PROMPT
Lines in which "that" appears should be pulled from the data below.

INFORMATION GIVEN
|---|

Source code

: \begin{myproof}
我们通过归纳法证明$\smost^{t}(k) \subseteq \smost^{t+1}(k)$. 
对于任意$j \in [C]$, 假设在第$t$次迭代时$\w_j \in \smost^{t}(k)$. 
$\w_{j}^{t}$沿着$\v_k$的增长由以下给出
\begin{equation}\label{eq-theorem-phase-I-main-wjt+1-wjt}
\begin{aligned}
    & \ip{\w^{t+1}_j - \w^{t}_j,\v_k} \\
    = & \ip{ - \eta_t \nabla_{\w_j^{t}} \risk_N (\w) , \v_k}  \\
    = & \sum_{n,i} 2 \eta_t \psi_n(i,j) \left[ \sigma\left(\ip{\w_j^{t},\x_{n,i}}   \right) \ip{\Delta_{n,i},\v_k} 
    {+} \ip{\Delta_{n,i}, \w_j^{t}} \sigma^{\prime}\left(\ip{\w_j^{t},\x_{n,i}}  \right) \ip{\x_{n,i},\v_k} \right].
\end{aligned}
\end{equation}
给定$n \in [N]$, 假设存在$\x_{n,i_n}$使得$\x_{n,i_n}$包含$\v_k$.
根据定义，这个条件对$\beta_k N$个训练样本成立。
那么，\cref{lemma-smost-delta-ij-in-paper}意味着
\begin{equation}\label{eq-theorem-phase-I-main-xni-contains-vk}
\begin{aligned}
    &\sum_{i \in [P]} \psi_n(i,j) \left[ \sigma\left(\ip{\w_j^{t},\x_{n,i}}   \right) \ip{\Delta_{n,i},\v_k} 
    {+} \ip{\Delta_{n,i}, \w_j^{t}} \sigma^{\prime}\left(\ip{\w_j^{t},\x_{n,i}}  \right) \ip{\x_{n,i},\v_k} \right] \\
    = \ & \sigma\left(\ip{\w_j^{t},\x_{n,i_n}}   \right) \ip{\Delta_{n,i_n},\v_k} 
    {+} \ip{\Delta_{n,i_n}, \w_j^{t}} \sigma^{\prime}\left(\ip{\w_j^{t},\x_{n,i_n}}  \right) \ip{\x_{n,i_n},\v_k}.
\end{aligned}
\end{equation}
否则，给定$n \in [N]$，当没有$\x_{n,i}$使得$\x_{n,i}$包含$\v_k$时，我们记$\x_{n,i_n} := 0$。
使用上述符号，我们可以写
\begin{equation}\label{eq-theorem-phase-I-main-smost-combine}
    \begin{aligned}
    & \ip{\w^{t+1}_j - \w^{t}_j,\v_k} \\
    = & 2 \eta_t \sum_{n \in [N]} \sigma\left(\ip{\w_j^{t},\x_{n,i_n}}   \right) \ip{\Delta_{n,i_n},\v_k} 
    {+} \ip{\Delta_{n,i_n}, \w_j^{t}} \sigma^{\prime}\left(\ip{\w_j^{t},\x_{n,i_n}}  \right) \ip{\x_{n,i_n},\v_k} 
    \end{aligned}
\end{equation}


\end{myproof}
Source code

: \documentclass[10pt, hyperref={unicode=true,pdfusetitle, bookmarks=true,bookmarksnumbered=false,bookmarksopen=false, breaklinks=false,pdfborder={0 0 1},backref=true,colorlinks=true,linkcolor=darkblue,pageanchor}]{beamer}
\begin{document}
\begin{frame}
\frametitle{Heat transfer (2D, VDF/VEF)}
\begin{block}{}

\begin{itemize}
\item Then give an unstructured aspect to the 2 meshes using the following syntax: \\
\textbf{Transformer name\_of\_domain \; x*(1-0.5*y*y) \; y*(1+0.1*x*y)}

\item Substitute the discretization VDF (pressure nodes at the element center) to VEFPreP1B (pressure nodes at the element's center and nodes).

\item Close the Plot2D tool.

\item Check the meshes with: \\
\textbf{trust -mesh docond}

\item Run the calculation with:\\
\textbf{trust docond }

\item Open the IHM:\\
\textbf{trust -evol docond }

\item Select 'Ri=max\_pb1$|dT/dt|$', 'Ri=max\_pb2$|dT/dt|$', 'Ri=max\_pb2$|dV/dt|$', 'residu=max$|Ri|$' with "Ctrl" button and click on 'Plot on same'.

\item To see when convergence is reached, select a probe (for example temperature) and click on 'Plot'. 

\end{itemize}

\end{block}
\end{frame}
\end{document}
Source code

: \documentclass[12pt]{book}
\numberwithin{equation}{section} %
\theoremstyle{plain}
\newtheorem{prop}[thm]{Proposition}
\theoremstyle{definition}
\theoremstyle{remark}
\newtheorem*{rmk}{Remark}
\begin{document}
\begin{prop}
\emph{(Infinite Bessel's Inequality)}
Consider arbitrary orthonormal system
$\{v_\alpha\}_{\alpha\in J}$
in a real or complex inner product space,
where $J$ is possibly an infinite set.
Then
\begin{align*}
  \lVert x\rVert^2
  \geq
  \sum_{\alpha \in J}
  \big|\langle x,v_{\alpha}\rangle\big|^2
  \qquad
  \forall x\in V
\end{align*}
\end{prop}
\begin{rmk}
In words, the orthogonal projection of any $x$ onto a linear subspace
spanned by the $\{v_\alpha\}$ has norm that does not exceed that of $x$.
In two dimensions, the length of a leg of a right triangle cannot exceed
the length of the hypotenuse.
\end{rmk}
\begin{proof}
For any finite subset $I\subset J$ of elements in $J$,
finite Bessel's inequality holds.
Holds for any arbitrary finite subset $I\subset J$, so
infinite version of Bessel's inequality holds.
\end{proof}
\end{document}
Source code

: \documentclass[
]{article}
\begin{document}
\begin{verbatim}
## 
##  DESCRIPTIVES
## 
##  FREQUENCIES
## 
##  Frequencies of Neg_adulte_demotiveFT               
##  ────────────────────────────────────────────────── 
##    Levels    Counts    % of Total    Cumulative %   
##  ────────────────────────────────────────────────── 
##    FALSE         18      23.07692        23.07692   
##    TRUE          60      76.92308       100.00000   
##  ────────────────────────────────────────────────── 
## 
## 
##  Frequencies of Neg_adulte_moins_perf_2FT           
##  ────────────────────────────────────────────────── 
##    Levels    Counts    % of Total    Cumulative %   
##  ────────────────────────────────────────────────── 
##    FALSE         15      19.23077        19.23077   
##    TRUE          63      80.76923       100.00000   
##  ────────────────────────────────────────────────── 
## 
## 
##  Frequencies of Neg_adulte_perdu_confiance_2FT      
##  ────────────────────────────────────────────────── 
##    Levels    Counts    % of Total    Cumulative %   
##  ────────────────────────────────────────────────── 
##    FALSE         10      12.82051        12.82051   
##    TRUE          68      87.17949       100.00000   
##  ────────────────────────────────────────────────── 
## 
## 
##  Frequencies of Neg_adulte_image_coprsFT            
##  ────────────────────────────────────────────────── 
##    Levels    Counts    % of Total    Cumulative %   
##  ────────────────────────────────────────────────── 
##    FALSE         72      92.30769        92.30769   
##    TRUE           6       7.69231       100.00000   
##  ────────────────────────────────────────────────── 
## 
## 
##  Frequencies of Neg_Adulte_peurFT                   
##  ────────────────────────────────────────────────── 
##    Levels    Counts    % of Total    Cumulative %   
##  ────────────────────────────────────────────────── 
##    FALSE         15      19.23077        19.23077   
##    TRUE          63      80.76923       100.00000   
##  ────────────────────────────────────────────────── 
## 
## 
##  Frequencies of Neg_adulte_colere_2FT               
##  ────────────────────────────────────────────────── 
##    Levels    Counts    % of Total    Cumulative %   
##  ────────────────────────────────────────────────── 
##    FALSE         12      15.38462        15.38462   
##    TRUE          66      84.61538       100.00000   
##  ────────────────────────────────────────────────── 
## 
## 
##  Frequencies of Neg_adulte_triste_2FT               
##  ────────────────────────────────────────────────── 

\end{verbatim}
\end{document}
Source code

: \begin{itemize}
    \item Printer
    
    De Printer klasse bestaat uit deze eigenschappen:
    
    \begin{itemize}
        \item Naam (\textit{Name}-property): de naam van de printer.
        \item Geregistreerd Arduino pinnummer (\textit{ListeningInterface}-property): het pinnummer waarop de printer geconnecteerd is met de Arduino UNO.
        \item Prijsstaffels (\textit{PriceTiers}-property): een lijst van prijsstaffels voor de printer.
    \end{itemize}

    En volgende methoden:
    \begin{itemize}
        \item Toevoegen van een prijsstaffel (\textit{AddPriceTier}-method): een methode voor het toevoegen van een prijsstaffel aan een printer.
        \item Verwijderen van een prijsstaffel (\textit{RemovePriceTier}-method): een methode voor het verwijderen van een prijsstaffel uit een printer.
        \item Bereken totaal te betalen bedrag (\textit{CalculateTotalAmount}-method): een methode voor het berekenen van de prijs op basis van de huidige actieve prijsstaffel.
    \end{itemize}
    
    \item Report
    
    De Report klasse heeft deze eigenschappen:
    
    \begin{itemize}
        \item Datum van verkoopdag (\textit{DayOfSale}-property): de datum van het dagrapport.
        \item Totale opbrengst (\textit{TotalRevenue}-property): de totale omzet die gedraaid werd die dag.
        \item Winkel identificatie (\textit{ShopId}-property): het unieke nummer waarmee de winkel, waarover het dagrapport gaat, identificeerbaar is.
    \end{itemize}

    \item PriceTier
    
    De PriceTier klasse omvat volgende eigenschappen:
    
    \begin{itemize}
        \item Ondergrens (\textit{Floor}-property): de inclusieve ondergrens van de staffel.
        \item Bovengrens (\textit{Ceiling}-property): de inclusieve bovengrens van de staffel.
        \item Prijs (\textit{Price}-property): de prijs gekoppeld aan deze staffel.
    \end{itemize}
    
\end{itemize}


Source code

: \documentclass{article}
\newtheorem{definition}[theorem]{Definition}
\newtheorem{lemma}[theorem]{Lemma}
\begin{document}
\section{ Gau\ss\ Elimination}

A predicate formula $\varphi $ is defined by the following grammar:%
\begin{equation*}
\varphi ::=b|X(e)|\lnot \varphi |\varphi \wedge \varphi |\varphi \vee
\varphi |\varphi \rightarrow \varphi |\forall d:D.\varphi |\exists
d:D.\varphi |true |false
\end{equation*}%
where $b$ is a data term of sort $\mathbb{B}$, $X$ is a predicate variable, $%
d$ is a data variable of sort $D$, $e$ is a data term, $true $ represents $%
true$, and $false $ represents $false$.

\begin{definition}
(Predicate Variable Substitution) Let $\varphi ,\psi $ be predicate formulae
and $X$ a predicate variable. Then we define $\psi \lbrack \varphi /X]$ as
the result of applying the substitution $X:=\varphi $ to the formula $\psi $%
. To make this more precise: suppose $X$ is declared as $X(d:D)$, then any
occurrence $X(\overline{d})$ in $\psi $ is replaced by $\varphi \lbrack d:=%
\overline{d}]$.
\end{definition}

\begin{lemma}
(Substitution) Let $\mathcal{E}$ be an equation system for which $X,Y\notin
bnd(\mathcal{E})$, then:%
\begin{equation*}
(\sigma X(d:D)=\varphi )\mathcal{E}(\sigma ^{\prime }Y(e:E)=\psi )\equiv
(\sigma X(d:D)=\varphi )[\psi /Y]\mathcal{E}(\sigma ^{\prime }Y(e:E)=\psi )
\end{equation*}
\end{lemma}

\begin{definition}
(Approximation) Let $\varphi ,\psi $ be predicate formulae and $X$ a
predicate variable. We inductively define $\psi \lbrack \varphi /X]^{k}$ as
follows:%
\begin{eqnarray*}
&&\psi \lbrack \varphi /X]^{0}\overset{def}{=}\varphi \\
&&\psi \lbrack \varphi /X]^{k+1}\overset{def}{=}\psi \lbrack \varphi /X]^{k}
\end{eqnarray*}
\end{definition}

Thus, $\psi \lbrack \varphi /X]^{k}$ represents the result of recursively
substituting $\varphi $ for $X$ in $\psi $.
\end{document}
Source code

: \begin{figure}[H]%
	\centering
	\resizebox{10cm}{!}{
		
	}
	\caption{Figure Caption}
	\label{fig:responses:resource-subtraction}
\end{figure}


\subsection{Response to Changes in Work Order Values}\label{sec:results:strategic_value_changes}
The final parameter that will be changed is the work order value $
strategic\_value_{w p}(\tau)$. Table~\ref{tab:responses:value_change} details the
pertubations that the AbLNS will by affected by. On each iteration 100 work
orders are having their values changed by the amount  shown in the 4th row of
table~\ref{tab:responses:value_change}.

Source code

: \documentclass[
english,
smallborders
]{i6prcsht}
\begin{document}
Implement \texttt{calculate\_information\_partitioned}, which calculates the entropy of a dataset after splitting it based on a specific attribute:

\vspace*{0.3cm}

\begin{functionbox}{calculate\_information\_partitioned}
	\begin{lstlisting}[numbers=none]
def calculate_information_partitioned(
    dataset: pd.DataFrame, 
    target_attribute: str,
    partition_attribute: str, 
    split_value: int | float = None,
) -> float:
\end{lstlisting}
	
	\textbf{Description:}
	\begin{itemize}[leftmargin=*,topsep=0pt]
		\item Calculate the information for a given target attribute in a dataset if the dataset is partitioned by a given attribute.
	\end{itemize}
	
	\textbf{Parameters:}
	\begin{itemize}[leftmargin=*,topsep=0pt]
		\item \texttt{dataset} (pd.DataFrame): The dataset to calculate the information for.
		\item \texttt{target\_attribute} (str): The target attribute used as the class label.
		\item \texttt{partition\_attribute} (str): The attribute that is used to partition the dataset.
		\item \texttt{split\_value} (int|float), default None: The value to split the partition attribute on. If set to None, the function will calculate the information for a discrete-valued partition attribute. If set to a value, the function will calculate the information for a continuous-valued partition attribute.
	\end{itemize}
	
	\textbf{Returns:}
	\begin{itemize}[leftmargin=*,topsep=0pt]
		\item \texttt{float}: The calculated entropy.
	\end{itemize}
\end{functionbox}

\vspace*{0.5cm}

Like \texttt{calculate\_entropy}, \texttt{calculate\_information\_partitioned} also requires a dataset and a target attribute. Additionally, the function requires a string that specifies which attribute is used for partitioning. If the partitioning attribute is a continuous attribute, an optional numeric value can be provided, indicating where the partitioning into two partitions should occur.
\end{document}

|---|

YOUR SOLUTION
spanned by the $\{v_\alpha\}$ has norm that does not exceed that of $x$.
The final parameter that will be changed is the work order value $
pertubations that the AbLNS will by affected by. On each iteration 100 work
		\item \texttt{partition\_attribute} (str): The attribute that is used to partition the dataset.
Like \texttt{calculate\_entropy}, \texttt{calculate\_information\_partitioned} also requires a dataset and a target attribute. Additionally, the function requires a string that specifies which attribute is used for partitioning. If the partitioning attribute is a continuous attribute, an optional numeric value can be provided, indicating where the partitioning into two partitions should occur.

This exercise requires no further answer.